**TASK PROMPT**
Please report each line of the data below that contains "emulsion".
INPUT DATA START
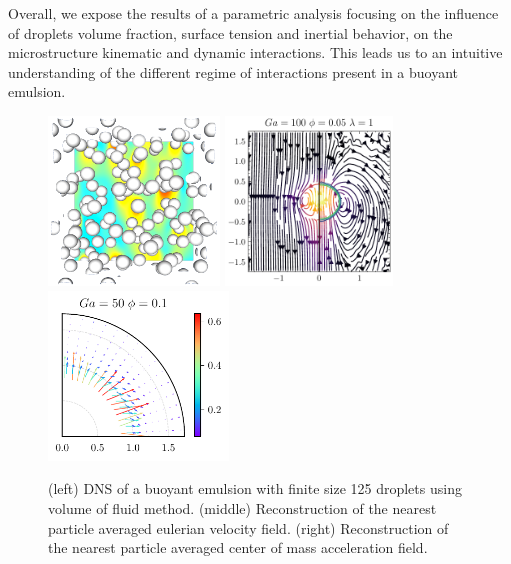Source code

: \documentclass{icnmmf5}
\begin{document}
Overall, we expose the results of a parametric analysis focusing on the influence of droplets volume fraction, surface tension and inertial behavior, on the microstructure kinematic and dynamic interactions.
This leads us to an intuitive understanding of the different regime of interactions present in a buoyant emulsion. 
\begin{figure}[b]
  \begin{center}
   \includegraphics[height=4.5cm]{image/3D/P_PHI_5.png}
   \includegraphics[height=4.5cm]{image/HOMOGENEOUS/Stream/Stream_PHI_5_Ga_100_l_1.pdf}
   \includegraphics[height=4.5cm]{image/HOMOGENEOUS/fDrop/F_mu_r_1_0_Ga_50_PHI_0_1.pdf}
  \end{center}
  \caption{(left) DNS of a buoyant emulsion with finite size 125 droplets using volume of fluid method.
  (middle) Reconstruction of the nearest particle averaged eulerian velocity field.
  (right) Reconstruction of the nearest particle averaged center of mass acceleration field.}
  \label{fig:tower}
\end{figure}

\end{document}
INPUT DATA END
**EXPECTED ANSWER**
This leads us to an intuitive understanding of the different regime of interactions present in a buoyant emulsion. 
  \caption{(left) DNS of a buoyant emulsion with finite size 125 droplets using volume of fluid method.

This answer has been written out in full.